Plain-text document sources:
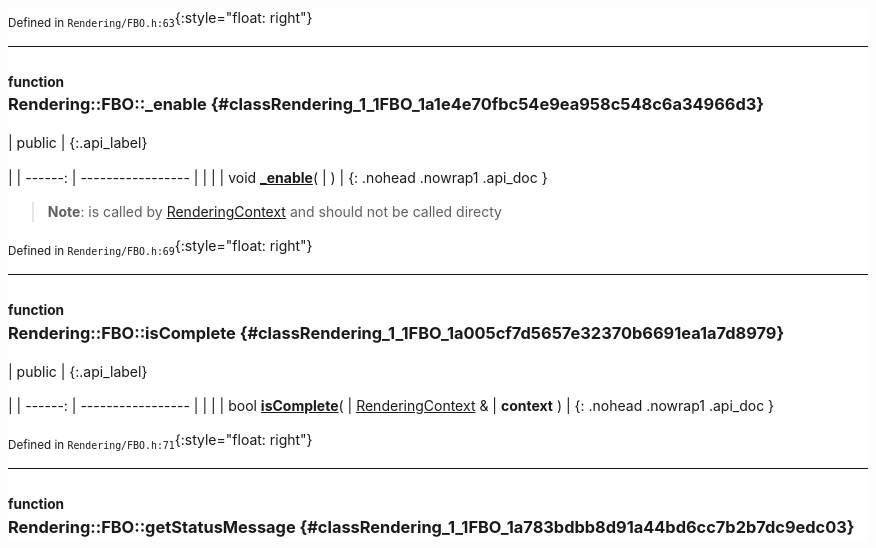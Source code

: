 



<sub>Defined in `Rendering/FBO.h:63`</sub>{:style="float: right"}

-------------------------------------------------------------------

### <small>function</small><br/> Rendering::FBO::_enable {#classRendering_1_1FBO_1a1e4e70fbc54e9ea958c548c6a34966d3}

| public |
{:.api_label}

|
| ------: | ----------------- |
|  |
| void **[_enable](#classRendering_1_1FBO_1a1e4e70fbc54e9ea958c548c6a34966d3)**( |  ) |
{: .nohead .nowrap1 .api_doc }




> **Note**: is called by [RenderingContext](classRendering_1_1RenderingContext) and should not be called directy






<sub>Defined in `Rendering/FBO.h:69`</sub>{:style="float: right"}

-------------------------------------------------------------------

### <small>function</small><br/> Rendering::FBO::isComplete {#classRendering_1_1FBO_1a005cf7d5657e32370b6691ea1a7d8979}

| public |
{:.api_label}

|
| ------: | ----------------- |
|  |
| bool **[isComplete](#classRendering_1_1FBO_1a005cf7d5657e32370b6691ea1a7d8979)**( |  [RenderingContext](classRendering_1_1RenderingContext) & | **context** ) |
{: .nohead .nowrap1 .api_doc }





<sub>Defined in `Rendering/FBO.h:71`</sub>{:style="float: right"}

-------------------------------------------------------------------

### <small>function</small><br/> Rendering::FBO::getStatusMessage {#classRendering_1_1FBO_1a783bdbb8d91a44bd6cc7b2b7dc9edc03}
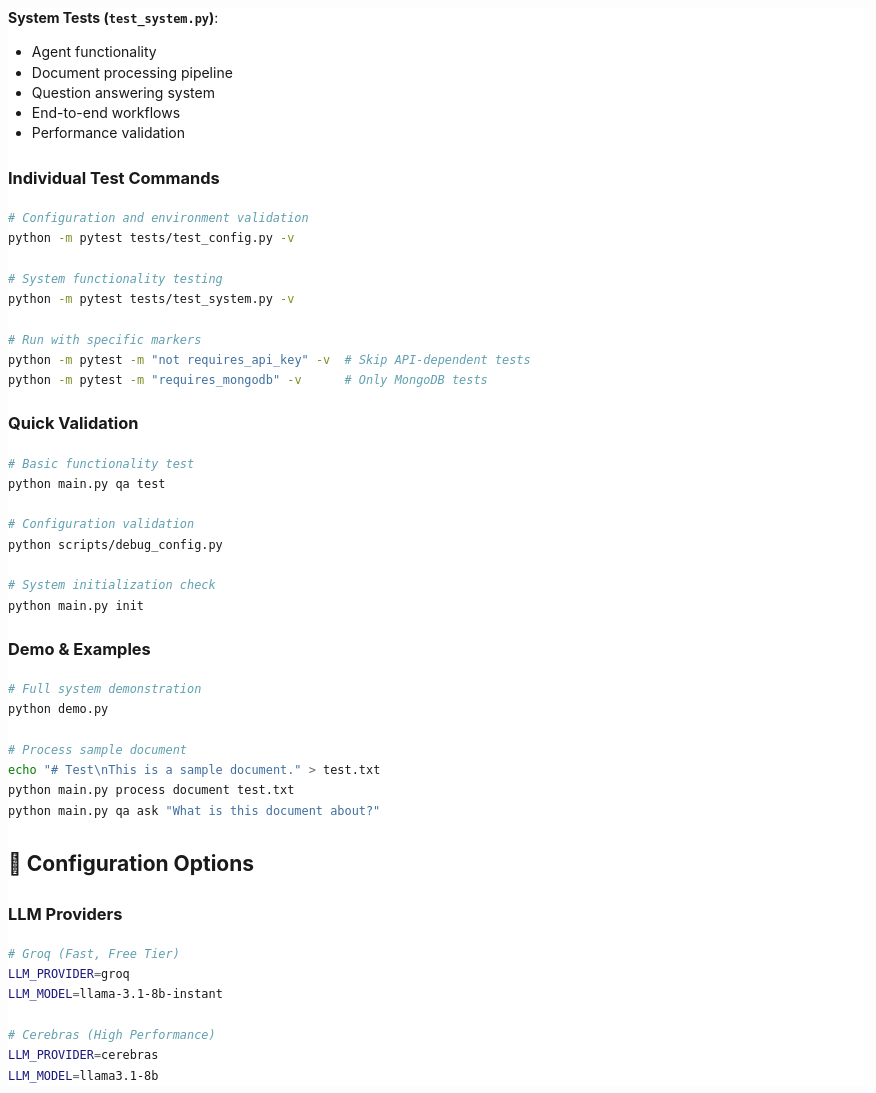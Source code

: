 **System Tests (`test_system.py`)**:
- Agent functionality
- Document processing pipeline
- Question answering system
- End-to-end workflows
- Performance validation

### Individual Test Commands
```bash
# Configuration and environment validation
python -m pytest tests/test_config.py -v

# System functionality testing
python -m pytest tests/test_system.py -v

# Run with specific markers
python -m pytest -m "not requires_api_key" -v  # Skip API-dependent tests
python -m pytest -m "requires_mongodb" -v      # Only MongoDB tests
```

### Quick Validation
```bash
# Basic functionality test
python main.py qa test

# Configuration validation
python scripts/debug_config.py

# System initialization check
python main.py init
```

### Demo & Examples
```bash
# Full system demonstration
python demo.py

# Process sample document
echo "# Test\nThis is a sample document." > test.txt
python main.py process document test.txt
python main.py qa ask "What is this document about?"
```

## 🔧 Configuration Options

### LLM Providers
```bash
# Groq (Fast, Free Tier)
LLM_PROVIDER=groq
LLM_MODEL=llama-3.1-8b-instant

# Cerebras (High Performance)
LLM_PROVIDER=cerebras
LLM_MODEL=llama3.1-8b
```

* [Problem description]:
Extract exactly the lines between the line containing "- Agent functionality" and the end of the data, including both.

* [Answer area]:
- Agent functionality
- Document processing pipeline
- Question answering system
- End-to-end workflows
- Performance validation

### Individual Test Commands
```bash
# Configuration and environment validation
python -m pytest tests/test_config.py -v

# System functionality testing
python -m pytest tests/test_system.py -v

# Run with specific markers
python -m pytest -m "not requires_api_key" -v  # Skip API-dependent tests
python -m pytest -m "requires_mongodb" -v      # Only MongoDB tests
```

### Quick Validation
```bash
# Basic functionality test
python main.py qa test

# Configuration validation
python scripts/debug_config.py

# System initialization check
python main.py init
```

### Demo & Examples
```bash
# Full system demonstration
python demo.py

# Process sample document
echo "# Test\nThis is a sample document." > test.txt
python main.py process document test.txt
python main.py qa ask "What is this document about?"
```

## 🔧 Configuration Options

### LLM Providers
```bash
# Groq (Fast, Free Tier)
LLM_PROVIDER=groq
LLM_MODEL=llama-3.1-8b-instant

# Cerebras (High Performance)
LLM_PROVIDER=cerebras
LLM_MODEL=llama3.1-8b
```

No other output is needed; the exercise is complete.